• **YOUR INSTRUCTIONS**:
Using the entries that follow, write out the line containing "- Nested quotes", the line containing "Preserve **page numbers**, which", and every line between them, exactly and nothing else.

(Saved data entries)
========================
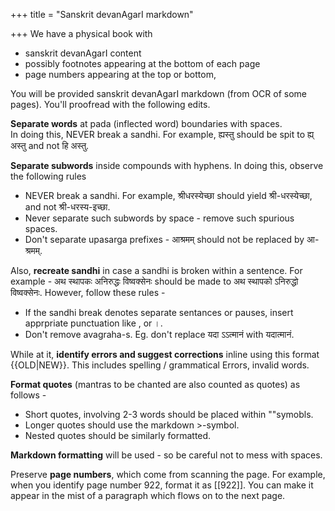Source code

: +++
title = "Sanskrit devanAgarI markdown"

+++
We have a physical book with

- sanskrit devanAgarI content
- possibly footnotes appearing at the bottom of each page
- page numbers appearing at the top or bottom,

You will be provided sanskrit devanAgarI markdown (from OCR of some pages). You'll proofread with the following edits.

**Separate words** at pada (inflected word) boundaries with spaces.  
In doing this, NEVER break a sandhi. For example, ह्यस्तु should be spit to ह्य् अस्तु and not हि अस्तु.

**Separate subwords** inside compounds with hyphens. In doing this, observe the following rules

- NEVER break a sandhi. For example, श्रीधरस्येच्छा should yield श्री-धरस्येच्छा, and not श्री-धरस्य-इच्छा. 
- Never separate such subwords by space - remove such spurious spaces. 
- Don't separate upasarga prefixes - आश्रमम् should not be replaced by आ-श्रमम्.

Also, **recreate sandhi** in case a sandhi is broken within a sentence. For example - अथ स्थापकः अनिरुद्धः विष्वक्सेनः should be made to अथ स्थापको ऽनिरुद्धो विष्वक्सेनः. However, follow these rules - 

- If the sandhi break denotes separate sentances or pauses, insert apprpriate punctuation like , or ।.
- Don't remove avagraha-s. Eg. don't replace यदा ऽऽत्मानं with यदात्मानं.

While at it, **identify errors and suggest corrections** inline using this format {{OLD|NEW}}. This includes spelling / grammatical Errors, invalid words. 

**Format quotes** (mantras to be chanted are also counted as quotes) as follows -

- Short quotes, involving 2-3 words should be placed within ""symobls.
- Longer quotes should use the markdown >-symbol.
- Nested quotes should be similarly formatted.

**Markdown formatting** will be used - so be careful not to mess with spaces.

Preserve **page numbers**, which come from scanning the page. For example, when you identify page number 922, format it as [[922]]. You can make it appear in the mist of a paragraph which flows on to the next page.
========================
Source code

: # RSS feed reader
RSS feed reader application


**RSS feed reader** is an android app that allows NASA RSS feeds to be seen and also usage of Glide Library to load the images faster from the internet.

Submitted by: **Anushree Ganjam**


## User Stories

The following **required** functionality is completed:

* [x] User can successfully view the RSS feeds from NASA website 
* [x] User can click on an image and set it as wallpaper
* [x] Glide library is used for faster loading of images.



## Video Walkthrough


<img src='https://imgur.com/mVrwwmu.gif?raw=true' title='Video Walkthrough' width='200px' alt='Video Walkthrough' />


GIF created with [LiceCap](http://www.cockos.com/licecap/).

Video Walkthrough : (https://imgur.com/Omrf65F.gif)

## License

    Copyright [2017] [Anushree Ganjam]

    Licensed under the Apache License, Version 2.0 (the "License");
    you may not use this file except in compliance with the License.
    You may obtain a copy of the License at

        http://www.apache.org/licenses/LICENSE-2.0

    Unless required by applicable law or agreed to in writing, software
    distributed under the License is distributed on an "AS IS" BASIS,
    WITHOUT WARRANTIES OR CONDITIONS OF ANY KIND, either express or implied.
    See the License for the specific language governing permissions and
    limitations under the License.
========================
• **EXERCISE SOLUTION**:
- Nested quotes should be similarly formatted.

**Markdown formatting** will be used - so be careful not to mess with spaces.

Preserve **page numbers**, which come from scanning the page. For example, when you identify page number 922, format it as [[922]]. You can make it appear in the mist of a paragraph which flows on to the next page.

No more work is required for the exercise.